I thumbed the safety on the Colt forward and stuck the handgun in my waistband as I led my visitor around back and into the Once in a Blue Moon through the escape hatch. The front door was bolted closed on the inside and I didn’t want to rouse France-Marie from her beauty sleep. I turned up the air-conditioning and brought in two cold beers from the galley.
“Okay, Gunn. I’ll begin at the beginning,” Coffin said. He unzipped his varsity jacket, revealing a T-shirt with FBI in bold black letters across the chest. “To understand who Emilio Gava is you need to understand where he comes from. Just inside the Nevada state line, a few miles from Nipton, California, which is a fleabag of a town at the edge of the Mojave Desert, there’s an old stagecoach station called Clinch Corners. About eight years ago, two minor Mafia families that couldn’t get a foot in the door in Vegas or Atlantic City decided to set up shop there. The result was and is two small casino operations, one on each side of what passes for a main drag, in the middle of nowhere—but only seventy-five minutes out of Los Angeles by automobile, twenty minutes by helicopter. The two families that run the two casinos, the Baldinis and the Ruggeris, avoided stepping on each other’s toes until eighteen months ago whe
n Guido Baldini, the youngest son of Giancarlo Baldini, the godfather of the Baldini family, was arrested and sent to prison for income tax evasion.
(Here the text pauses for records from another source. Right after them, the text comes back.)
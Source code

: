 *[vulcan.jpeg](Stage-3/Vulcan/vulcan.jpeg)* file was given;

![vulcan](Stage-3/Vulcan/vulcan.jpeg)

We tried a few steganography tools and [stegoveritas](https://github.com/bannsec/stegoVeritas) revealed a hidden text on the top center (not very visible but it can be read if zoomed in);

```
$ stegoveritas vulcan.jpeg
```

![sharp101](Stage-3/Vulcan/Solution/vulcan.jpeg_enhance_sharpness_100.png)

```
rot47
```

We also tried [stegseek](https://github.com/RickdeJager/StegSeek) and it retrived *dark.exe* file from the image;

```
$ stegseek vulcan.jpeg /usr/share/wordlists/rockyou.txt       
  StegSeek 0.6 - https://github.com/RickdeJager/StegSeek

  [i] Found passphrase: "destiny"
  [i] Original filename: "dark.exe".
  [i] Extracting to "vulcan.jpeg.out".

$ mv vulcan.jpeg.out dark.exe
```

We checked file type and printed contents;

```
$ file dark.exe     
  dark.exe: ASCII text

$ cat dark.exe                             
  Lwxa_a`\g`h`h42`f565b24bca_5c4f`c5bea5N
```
The Baldinis naturally suspected that the paperwork that turned up in the FBI’s hands was supplied by a member of the Ruggeri family, which happened to be not true—we got the ledgers from a disgruntled bookkeeper who thought he’d been cheated out of a year-end bonus. To get even, the Baldinis had Guido Baldini’s brother Salvatore turn state’s evidence, implicating the youngest son of the head of the Ruggeri clan, Fabio Ruggeri, on racketeering charges. You with me so far, Gunn?”
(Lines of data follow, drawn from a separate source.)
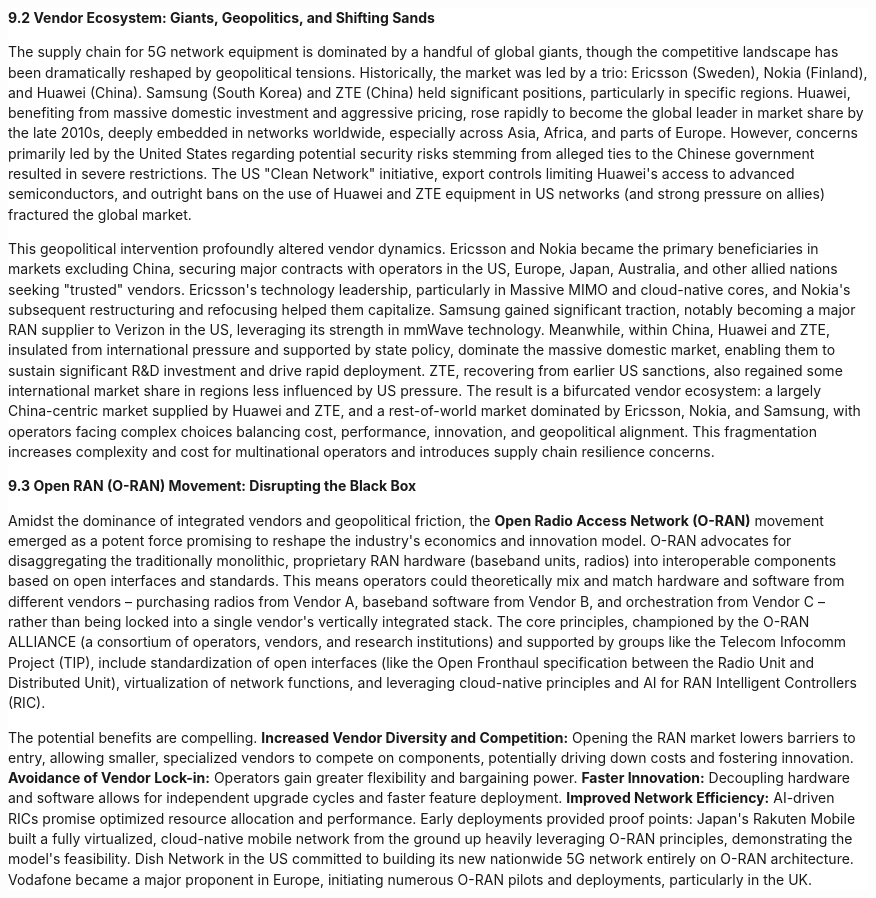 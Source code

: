 **9.2 Vendor Ecosystem: Giants, Geopolitics, and Shifting Sands**

The supply chain for 5G network equipment is dominated by a handful of global giants, though the competitive landscape has been dramatically reshaped by geopolitical tensions. Historically, the market was led by a trio: Ericsson (Sweden), Nokia (Finland), and Huawei (China). Samsung (South Korea) and ZTE (China) held significant positions, particularly in specific regions. Huawei, benefiting from massive domestic investment and aggressive pricing, rose rapidly to become the global leader in market share by the late 2010s, deeply embedded in networks worldwide, especially across Asia, Africa, and parts of Europe. However, concerns primarily led by the United States regarding potential security risks stemming from alleged ties to the Chinese government resulted in severe restrictions. The US "Clean Network" initiative, export controls limiting Huawei's access to advanced semiconductors, and outright bans on the use of Huawei and ZTE equipment in US networks (and strong pressure on allies) fractured the global market.

This geopolitical intervention profoundly altered vendor dynamics. Ericsson and Nokia became the primary beneficiaries in markets excluding China, securing major contracts with operators in the US, Europe, Japan, Australia, and other allied nations seeking "trusted" vendors. Ericsson's technology leadership, particularly in Massive MIMO and cloud-native cores, and Nokia's subsequent restructuring and refocusing helped them capitalize. Samsung gained significant traction, notably becoming a major RAN supplier to Verizon in the US, leveraging its strength in mmWave technology. Meanwhile, within China, Huawei and ZTE, insulated from international pressure and supported by state policy, dominate the massive domestic market, enabling them to sustain significant R&D investment and drive rapid deployment. ZTE, recovering from earlier US sanctions, also regained some international market share in regions less influenced by US pressure. The result is a bifurcated vendor ecosystem: a largely China-centric market supplied by Huawei and ZTE, and a rest-of-world market dominated by Ericsson, Nokia, and Samsung, with operators facing complex choices balancing cost, performance, innovation, and geopolitical alignment. This fragmentation increases complexity and cost for multinational operators and introduces supply chain resilience concerns.

**9.3 Open RAN (O-RAN) Movement: Disrupting the Black Box**

Amidst the dominance of integrated vendors and geopolitical friction, the **Open Radio Access Network (O-RAN)** movement emerged as a potent force promising to reshape the industry's economics and innovation model. O-RAN advocates for disaggregating the traditionally monolithic, proprietary RAN hardware (baseband units, radios) into interoperable components based on open interfaces and standards. This means operators could theoretically mix and match hardware and software from different vendors – purchasing radios from Vendor A, baseband software from Vendor B, and orchestration from Vendor C – rather than being locked into a single vendor's vertically integrated stack. The core principles, championed by the O-RAN ALLIANCE (a consortium of operators, vendors, and research institutions) and supported by groups like the Telecom Infocomm Project (TIP), include standardization of open interfaces (like the Open Fronthaul specification between the Radio Unit and Distributed Unit), virtualization of network functions, and leveraging cloud-native principles and AI for RAN Intelligent Controllers (RIC).

The potential benefits are compelling. **Increased Vendor Diversity and Competition:** Opening the RAN market lowers barriers to entry, allowing smaller, specialized vendors to compete on components, potentially driving down costs and fostering innovation. **Avoidance of Vendor Lock-in:** Operators gain greater flexibility and bargaining power. **Faster Innovation:** Decoupling hardware and software allows for independent upgrade cycles and faster feature deployment. **Improved Network Efficiency:** AI-driven RICs promise optimized resource allocation and performance. Early deployments provided proof points: Japan's Rakuten Mobile built a fully virtualized, cloud-native mobile network from the ground up heavily leveraging O-RAN principles, demonstrating the model's feasibility. Dish Network in the US committed to building its new nationwide 5G network entirely on O-RAN architecture. Vodafone became a major proponent in Europe, initiating numerous O-RAN pilots and deployments, particularly in the UK.
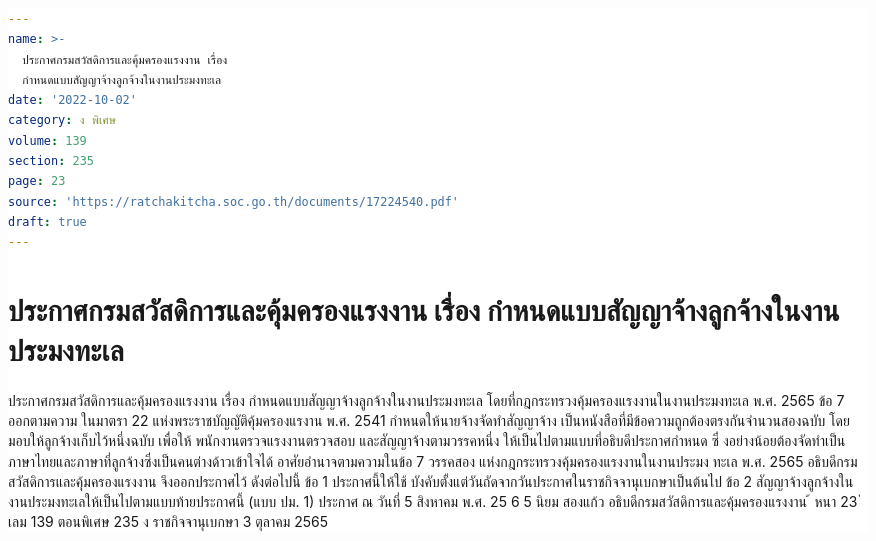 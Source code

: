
 ```yaml
---
name: >-
  ประกาศกรมสวัสดิการและคุ้มครองแรงงาน เรื่อง
  กําหนดแบบสัญญาจ้างลูกจ้างในงานประมงทะเล
date: '2022-10-02'
category: ง พิเศษ
volume: 139
section: 235
page: 23
source: 'https://ratchakitcha.soc.go.th/documents/17224540.pdf'
draft: true
---
```


# ประกาศกรมสวัสดิการและคุ้มครองแรงงาน เรื่อง กําหนดแบบสัญญาจ้างลูกจ้างในงานประมงทะเล

ประกาศกรมสวัสดิการและคุ้มครองแรงงาน เรื่อง กําหนดแบบสัญญาจ้างลูกจ้างในงานประมงทะเล โดยที่กฎกระทรวงคุ้มครองแรงงานในงานประมงทะเล พ.ศ. 2565 ข้อ 7 ออกตามความ ในมาตรา 22 แห่งพระราชบัญญัติคุ้มครองแรงาน พ.ศ. 2541 กําหนดให้นายจ้างจัดทําสัญญาจ้าง เป็นหนังสือที่มีข้อความถูกต้องตรงกันจํานวนสองฉบับ โดยมอบให้ลูกจ้างเก็บไว้หนึ่งฉบับ เพื่อให้ พนักงานตรวจแรงงานตรวจสอบ และสัญญาจ้างตามวรรคหนึ่ง ให้เป็นไปตามแบบที่อธิบดีประกาศกําหนด ซึ่ งอย่างน้อยต้องจัดทําเป็นภาษาไทยและภาษาที่ลูกจ้างซึ่งเป็นคนต่างด้าวเข้าใจได้ อาศัยอํานาจตามความในข้อ 7 วรรคสอง แห่งกฎกระทรวงคุ้มครองแรงงานในงานประมง ทะเล พ.ศ. 2565 อธิบดีกรมสวัสดิการและคุ้มครองแรงงาน จึงออกประกาศไว้ ดังต่อไปนี้ ข้อ 1 ประกาศนี้ให้ใช้ บังคับตั้งแต่วันถัดจากวันประกาศในราชกิจจานุเบกษาเป็นต้นไป ข้อ 2 สัญญาจ้างลูกจ้างในงานประมงทะเลให้เป็นไปตามแบบท้ายประกาศนี้ (แบบ ปม. 1) ประกาศ ณ วันที่ 5 สิงหาคม พ.ศ. 25 6 5 นิยม สองแก้ว อธิบดีกรมสวัสดิการและคุ้มครองแรงงาน ้ หนา 23 ่ เลม 139 ตอนพิเศษ 235 ง ราชกิจจานุเบกษา 3 ตุลาคม 2565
“A tooth-for-a-tooth situation.”
“Exactly. The scheme worked. Fabio Ruggeri was sentenced to twenty-five years in a federal penitentiary, which is where he is today. Salvatore Baldini, who turned state’s evidence, went into the FBI’s witness protection program. We gave him a new identity and a nest egg and resettled him in Arizona, which is where I come into the picture. I run the witness protection program for the western states. Things back in Clinch Corners quieted down for several months and we assumed the two families had worked out a modus vivendi. Then, one day ’long about ten months ago, someone named Silvio Restivo, a.k.a. the Wrestler, waltzed into our Flagstaff office and offered to turn state’s evidence against Salvatore Baldini who, by this time, was safely tucked away in our witness protection program. Silvio—he was nicknamed ‘the Wrestler’ because nobody could whip him at arm wrestling—turned out to be a dealer at the Ruggeris’ casino, and a cousin of the jailed Fabio Ruggeri. The Wrestler swore on a stack of Bibles that he was the driver of the car from which Salvatore Baldini gunned down two Italians who had cheated the casino two years before. By law we were required to submit the Wrestler’s deposition to the grand jury, which indicted Salvatore for murder and then demanded we bring him back from witness protection purdah to face trial.”